Results 1 to 5 of 5
Thread: Dual Fuel vs Heat Pump
-
03-22-2009, 06:43 PM #1
Regular Guest
- Join Date
- Mar 2009
- Posts
- 33
Dual Fuel vs Heat Pump
My contractor is suggesting that I not use a dual fuel system (high efficiency heat pump w/natural gas backup) due to the higher investment in the dual fuel versus the heat pump w/backup strips.
My new home is in Chattanooga where we have a mild climate, will be 2700 sq ft (up and down), all brick, lots of windows and built to the strictest energy efficiency codes. The local power company is offering incentives.

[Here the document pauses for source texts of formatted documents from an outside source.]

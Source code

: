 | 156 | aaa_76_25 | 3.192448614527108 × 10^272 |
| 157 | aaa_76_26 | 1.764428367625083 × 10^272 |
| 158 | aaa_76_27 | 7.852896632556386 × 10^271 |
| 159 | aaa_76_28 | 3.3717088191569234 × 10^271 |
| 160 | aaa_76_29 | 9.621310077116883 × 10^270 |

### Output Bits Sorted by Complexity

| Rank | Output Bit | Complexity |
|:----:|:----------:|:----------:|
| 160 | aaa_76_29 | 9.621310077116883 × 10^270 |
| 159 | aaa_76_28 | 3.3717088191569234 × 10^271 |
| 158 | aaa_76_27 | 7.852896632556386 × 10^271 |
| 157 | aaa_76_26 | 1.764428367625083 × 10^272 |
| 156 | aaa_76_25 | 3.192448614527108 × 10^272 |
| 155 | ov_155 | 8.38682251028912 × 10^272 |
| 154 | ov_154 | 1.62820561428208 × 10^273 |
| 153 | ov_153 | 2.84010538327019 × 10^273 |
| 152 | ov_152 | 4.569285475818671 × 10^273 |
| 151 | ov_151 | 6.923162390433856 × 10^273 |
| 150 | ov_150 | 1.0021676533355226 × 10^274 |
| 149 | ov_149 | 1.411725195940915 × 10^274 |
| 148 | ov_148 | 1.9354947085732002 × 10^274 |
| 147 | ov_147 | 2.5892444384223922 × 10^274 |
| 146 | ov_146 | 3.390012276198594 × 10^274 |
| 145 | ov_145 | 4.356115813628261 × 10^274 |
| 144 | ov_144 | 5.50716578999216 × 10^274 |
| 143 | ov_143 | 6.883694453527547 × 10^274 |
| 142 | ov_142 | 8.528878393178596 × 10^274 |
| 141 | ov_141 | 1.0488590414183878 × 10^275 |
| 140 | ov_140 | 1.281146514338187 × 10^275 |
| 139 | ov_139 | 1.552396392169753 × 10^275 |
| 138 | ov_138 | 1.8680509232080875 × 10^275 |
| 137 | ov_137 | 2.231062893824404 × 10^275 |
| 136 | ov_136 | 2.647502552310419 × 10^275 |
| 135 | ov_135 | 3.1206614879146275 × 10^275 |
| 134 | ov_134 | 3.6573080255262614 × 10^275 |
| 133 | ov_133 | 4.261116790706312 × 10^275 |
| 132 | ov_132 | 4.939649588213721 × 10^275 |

I did a quick calculation using the local TVA's web site and see that the annual heating/cooling costs are virtually the same with or without the gas furnace as a backup.
What do you all think?
-
03-22-2009, 07:20 PM #2
If the dual fuel, won't have a pay back in 10 years.
Then I would probably just use a heat pump with electric back up.
-
03-22-2009, 07:53 PM #3
I'm assuming you have a heat pump now? or Furnace? A 2 stage 80% furnace and a VS air handler are fairly close on price. The installtion costs depending if you currently have gas lines run to the install location or for a heat pump you need to have an electrical circuit for the heat strips. Now a 95% furnace however cost more to install and likely costs mroe thna a VS air handler.

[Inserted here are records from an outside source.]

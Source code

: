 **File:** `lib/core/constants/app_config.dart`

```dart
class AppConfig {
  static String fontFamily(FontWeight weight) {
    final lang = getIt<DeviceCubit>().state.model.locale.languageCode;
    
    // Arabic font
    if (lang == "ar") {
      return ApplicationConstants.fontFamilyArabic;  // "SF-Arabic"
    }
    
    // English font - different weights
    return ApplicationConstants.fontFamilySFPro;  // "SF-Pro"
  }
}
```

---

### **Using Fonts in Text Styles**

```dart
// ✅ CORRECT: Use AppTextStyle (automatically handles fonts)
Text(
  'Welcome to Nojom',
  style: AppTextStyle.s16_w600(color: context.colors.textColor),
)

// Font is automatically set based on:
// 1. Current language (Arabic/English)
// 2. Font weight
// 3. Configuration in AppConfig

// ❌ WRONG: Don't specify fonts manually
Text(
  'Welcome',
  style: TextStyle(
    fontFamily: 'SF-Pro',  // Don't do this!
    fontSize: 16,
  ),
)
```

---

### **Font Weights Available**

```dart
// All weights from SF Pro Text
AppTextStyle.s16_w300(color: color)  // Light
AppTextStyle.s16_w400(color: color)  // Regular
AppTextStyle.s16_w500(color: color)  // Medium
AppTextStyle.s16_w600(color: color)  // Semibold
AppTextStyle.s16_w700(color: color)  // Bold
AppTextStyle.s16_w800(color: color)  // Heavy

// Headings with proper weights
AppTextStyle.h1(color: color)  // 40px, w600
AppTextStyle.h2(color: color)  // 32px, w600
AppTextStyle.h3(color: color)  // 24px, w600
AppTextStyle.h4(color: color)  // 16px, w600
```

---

Most of TN I think has pretty low electric rates. You likely won't save much with dual fuel anyway.
-
03-22-2009, 07:56 PM #4
One thing that makes all electric homes cheaper around here is cost to have a meter. On top of the gas you use, I think we're at $20 a month just for the meter. I'd think in TN if starting from scratch I'd want all electric.
-
03-22-2009, 08:13 PM #5
Regular Guest
- Join Date
- Mar 2009
- Posts
- 33
I appreciate the input. I used TVA's energy calculator and found that a heat pump vs gas are coming out even as far as operating costs. With natural gas going up, up and up, I don't see the reason for an additional investment in a gas furnace.